**WHAT IS EXPECTED**: Look below for the line that contains "- Manage if", then copy it and each following line exactly, through and including the line that contains "- [Pokedex](https://codepen.io/Bidji/pen/MYdPwo)".

** RECORDS PROVIDED follows **

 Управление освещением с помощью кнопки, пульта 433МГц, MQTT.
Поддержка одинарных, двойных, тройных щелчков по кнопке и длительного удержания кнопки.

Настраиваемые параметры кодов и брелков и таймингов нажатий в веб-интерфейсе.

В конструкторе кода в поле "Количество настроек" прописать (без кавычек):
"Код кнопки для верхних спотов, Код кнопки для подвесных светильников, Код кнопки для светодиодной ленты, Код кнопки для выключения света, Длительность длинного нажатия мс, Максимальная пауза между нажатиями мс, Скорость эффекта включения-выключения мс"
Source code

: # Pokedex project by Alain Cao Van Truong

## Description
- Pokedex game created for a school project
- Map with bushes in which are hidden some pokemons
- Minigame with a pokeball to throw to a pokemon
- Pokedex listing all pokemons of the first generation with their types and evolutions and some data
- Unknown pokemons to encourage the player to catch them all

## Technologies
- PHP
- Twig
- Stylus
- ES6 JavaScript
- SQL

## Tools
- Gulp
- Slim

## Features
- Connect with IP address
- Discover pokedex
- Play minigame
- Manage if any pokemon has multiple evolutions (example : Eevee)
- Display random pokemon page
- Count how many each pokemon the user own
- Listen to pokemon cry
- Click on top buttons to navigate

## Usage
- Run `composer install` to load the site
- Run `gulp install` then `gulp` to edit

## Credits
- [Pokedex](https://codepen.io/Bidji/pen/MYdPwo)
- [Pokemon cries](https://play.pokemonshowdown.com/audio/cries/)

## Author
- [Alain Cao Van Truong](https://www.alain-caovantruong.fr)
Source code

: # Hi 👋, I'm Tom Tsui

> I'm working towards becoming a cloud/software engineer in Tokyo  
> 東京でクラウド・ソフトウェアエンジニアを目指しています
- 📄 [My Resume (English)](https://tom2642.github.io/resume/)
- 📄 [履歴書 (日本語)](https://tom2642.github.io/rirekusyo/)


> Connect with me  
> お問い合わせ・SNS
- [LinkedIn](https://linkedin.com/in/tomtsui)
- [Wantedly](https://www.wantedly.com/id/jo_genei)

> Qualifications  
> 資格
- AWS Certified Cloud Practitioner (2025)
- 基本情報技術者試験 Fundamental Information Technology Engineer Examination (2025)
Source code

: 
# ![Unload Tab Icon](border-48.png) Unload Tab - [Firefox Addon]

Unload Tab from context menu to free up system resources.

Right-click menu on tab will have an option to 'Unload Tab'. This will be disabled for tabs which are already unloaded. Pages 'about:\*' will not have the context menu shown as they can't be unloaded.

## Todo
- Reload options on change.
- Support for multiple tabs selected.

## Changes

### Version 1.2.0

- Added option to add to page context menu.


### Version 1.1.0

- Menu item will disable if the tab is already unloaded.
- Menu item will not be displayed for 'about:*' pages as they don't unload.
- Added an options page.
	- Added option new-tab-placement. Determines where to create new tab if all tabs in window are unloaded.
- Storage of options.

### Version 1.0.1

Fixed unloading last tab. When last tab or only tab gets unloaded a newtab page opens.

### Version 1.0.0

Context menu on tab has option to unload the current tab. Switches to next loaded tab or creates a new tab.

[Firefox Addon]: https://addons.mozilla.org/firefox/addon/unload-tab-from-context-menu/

** End of RECORDS PROVIDED **
** RECORDS PROVIDED follows **

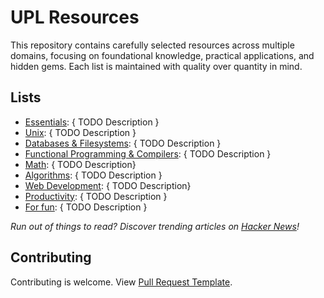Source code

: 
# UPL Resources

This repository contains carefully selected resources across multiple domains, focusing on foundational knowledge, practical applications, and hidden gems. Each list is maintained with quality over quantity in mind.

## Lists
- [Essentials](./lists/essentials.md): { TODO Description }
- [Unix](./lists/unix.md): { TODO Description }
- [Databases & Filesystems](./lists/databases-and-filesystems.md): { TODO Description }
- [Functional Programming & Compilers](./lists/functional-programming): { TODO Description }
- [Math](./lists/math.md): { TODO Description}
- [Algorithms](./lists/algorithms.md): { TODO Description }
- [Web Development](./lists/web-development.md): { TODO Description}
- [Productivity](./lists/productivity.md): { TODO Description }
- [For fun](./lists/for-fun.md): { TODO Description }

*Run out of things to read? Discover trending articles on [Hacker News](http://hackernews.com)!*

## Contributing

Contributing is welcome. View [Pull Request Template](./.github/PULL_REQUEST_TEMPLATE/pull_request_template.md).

** End of RECORDS PROVIDED **

**OUTPUT FOR THIS EXERCISE**:
- Manage if any pokemon has multiple evolutions (example : Eevee)
- Display random pokemon page
- Count how many each pokemon the user own
- Listen to pokemon cry
- Click on top buttons to navigate

## Usage
- Run `composer install` to load the site
- Run `gulp install` then `gulp` to edit

## Credits
- [Pokedex](https://codepen.io/Bidji/pen/MYdPwo)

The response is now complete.